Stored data
-=-=-=-=-

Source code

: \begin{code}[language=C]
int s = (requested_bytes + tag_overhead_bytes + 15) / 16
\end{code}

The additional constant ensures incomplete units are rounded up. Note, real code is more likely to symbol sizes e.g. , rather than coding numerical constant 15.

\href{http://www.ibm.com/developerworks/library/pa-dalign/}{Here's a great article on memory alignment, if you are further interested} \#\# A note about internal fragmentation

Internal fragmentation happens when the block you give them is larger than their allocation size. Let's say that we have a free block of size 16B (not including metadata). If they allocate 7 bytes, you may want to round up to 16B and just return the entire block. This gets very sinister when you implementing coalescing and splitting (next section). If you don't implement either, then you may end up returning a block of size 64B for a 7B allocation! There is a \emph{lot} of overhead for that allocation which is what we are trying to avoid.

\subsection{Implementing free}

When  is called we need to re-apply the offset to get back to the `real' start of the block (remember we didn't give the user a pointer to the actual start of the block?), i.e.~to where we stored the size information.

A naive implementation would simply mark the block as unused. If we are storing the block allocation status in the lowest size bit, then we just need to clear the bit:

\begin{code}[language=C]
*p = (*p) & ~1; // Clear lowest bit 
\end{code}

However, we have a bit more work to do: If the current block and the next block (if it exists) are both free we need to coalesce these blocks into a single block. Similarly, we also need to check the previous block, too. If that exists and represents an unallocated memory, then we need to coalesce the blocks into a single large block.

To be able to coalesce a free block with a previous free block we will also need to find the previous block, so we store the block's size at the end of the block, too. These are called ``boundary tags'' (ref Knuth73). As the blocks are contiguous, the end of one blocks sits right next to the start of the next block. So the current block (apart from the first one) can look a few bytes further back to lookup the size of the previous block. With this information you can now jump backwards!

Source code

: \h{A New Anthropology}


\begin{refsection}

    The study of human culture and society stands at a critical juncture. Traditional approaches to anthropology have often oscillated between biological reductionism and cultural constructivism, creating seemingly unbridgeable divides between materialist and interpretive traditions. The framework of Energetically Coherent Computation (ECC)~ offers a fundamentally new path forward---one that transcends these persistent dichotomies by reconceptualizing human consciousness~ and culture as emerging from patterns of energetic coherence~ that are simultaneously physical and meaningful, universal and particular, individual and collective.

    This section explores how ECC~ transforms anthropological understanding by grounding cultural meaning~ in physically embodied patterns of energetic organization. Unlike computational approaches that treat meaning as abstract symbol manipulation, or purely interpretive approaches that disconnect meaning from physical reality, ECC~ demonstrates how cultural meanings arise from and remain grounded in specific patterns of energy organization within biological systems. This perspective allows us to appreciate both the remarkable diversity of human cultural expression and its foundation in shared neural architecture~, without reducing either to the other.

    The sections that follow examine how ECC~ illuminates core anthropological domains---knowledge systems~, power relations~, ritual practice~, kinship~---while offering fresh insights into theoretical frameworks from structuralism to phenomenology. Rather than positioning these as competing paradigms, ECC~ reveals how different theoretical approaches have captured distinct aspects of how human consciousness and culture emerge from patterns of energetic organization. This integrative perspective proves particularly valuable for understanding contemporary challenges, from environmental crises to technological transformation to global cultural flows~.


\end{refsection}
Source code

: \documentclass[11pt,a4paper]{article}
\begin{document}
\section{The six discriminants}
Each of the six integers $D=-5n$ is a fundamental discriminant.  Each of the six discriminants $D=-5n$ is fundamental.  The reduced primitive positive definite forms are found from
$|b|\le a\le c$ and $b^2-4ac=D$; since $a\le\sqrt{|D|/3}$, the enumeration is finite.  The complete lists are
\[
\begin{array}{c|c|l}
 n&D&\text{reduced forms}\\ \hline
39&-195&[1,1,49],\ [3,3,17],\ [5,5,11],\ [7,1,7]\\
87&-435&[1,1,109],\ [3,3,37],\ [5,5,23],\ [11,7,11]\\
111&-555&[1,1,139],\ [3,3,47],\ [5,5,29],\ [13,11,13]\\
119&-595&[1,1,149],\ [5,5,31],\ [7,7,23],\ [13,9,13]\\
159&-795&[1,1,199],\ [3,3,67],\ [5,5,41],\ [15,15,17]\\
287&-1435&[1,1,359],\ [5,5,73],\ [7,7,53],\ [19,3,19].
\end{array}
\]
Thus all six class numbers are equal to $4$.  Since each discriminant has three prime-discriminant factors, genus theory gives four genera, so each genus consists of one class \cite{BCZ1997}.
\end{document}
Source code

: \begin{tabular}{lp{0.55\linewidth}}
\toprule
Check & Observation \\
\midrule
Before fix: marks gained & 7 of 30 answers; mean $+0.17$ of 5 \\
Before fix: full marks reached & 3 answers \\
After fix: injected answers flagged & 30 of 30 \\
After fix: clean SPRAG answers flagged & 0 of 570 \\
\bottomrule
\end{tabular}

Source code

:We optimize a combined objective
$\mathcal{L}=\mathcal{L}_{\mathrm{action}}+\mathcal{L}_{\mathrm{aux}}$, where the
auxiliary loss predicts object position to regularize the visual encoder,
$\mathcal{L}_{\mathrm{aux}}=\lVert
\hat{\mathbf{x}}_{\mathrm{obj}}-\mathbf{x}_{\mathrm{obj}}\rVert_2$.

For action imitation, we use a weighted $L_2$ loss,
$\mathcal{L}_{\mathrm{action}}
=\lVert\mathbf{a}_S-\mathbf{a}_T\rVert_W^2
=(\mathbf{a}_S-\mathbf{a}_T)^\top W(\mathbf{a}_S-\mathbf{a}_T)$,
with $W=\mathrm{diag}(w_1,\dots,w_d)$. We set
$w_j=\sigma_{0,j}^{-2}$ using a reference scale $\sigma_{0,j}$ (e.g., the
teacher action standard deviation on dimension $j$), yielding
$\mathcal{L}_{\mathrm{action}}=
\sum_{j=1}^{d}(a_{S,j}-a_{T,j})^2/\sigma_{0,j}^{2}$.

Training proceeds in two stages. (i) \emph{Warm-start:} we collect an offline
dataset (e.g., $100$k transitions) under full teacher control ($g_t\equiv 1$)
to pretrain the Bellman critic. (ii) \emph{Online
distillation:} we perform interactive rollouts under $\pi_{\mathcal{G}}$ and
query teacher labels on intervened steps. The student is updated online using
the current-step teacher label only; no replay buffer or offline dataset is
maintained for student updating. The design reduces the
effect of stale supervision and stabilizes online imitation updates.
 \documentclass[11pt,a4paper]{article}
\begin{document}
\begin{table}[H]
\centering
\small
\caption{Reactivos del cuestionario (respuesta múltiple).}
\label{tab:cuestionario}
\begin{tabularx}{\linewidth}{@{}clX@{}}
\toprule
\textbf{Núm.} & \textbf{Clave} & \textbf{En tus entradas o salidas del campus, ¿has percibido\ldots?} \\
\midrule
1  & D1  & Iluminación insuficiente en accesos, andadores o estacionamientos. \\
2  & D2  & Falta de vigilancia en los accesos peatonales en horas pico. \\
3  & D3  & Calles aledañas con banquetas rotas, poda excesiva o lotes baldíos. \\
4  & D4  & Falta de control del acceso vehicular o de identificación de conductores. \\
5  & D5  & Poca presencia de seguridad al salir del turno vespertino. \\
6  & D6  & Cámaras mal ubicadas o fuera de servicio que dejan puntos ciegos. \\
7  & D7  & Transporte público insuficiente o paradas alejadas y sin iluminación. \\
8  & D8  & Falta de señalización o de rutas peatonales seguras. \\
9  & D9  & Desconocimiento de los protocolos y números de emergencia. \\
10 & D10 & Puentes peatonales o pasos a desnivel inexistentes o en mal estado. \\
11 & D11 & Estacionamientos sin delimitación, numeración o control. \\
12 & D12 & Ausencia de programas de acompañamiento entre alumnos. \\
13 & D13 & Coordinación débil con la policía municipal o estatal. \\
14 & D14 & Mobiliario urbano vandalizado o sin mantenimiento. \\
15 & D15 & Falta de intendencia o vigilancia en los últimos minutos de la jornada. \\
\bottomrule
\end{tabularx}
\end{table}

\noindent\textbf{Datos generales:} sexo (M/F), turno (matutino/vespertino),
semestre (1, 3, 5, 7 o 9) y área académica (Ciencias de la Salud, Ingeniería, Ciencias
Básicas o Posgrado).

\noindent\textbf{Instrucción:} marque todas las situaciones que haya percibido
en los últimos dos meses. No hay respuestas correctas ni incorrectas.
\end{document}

-=-=-=-=-

▶ **Exercise**: Give back the records above exactly, limited to the lines between the one holding "complete lists are" and the one holding "287&-1435&[1,1,359],\ [5,5,73],\ [7,7,53],\", inclusive.

▶ **Completed task**:
$|b|\le a\le c$ and $b^2-4ac=D$; since $a\le\sqrt{|D|/3}$, the enumeration is finite.  The complete lists are
\[
\begin{array}{c|c|l}
 n&D&\text{reduced forms}\\ \hline
39&-195&[1,1,49],\ [3,3,17],\ [5,5,11],\ [7,1,7]\\
87&-435&[1,1,109],\ [3,3,37],\ [5,5,23],\ [11,7,11]\\
111&-555&[1,1,139],\ [3,3,47],\ [5,5,29],\ [13,11,13]\\
119&-595&[1,1,149],\ [5,5,31],\ [7,7,23],\ [13,9,13]\\
159&-795&[1,1,199],\ [3,3,67],\ [5,5,41],\ [15,15,17]\\
287&-1435&[1,1,359],\ [5,5,73],\ [7,7,53],\ [19,3,19].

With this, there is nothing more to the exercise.